Lines holding the string "folder" are the ones to copy; find them all in the data.

The data below:

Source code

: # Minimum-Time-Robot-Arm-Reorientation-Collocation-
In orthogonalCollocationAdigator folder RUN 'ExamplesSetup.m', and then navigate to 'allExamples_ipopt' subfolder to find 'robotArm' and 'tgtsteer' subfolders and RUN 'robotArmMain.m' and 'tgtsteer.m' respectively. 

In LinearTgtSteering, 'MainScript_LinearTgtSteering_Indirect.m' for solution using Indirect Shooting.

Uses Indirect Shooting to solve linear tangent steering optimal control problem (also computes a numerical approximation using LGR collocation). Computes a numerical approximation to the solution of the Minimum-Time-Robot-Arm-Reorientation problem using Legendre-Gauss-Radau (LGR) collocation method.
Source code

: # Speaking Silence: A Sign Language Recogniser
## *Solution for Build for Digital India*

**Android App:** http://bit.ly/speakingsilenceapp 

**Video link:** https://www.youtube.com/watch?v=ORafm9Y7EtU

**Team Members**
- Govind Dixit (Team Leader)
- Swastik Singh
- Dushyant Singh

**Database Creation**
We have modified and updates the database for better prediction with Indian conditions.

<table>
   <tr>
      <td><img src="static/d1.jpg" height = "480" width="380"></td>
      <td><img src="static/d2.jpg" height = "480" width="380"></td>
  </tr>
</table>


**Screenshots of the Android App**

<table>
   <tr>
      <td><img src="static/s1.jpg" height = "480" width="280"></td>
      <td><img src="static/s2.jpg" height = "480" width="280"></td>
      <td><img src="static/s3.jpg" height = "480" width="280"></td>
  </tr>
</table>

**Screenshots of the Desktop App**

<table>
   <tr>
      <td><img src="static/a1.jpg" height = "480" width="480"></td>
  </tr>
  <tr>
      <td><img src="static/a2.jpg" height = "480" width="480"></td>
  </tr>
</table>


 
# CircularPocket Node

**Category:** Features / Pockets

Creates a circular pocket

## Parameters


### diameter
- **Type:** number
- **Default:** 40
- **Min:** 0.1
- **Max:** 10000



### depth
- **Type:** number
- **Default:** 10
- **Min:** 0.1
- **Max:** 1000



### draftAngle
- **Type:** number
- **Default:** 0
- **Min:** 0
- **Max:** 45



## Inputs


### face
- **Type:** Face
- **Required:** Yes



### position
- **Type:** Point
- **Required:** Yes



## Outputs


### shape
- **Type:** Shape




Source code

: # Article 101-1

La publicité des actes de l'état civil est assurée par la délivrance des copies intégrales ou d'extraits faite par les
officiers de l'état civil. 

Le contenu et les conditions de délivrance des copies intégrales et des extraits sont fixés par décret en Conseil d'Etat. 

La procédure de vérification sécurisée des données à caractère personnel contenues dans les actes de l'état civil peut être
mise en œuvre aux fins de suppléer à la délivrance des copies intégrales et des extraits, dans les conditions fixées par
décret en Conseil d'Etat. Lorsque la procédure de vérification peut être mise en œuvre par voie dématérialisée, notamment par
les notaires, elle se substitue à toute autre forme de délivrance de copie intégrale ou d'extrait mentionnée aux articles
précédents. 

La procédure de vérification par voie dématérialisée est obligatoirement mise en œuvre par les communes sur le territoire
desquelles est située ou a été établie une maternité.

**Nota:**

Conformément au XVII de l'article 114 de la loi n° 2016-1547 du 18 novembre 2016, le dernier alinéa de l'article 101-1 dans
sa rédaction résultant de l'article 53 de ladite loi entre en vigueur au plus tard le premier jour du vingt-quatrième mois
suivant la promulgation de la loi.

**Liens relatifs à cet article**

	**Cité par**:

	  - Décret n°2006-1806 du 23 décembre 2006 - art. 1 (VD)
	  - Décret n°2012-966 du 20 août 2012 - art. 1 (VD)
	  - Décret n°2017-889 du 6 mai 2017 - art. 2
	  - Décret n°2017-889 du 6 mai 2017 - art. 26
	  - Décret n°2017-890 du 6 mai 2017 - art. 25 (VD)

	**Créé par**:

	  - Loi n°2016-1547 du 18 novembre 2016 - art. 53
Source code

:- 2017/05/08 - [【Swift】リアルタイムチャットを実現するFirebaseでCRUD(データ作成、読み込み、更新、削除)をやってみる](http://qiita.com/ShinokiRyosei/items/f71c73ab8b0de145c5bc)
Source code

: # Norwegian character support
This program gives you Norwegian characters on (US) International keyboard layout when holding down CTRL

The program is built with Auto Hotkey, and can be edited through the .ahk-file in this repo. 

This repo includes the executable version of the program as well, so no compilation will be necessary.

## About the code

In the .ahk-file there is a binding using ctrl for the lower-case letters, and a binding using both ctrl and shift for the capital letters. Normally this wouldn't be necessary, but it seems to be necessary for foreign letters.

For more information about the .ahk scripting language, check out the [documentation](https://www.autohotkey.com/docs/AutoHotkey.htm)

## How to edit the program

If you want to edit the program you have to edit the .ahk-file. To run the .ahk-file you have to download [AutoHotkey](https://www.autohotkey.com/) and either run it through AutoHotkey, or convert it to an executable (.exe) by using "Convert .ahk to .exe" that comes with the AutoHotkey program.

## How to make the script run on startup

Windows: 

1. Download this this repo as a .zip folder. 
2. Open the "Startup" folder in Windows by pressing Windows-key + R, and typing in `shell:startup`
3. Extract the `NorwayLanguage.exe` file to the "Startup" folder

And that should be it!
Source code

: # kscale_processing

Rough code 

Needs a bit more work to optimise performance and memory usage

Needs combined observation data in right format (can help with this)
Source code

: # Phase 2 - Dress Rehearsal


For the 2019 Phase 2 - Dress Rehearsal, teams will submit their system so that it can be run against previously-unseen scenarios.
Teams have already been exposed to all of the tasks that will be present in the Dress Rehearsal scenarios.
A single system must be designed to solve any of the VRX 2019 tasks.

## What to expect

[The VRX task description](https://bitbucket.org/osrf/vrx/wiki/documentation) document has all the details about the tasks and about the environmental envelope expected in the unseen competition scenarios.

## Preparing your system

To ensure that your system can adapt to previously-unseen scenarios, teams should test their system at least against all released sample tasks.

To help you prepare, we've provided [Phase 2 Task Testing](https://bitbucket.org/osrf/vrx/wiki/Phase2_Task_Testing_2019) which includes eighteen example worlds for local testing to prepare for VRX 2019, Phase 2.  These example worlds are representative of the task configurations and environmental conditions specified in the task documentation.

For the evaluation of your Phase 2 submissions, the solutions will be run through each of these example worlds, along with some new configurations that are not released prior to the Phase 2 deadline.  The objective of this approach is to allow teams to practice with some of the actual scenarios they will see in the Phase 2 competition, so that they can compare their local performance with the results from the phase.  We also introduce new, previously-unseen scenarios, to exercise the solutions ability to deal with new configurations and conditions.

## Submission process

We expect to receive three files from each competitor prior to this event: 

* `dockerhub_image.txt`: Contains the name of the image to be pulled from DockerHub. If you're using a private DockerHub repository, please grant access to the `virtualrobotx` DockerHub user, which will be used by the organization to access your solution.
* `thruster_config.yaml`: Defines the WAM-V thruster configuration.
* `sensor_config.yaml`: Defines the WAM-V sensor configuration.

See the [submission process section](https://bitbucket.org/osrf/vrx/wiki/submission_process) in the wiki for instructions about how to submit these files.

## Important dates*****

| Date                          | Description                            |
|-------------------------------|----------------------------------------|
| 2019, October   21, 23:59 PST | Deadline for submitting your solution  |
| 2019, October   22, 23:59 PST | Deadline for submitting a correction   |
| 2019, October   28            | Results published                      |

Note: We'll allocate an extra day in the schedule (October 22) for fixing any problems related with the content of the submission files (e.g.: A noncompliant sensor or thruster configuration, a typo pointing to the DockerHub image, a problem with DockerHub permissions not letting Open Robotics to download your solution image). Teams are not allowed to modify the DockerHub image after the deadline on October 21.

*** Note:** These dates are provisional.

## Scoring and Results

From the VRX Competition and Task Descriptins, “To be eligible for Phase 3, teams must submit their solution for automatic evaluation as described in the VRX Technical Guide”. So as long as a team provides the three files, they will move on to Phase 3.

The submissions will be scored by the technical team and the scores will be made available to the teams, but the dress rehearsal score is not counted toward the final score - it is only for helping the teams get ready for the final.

End of The data.

### Task output
In orthogonalCollocationAdigator folder RUN 'ExamplesSetup.m', and then navigate to 'allExamples_ipopt' subfolder to find 'robotArm' and 'tgtsteer' subfolders and RUN 'robotArmMain.m' and 'tgtsteer.m' respectively. 
1. Download this this repo as a .zip folder. 
2. Open the "Startup" folder in Windows by pressing Windows-key + R, and typing in `shell:startup`
3. Extract the `NorwayLanguage.exe` file to the "Startup" folder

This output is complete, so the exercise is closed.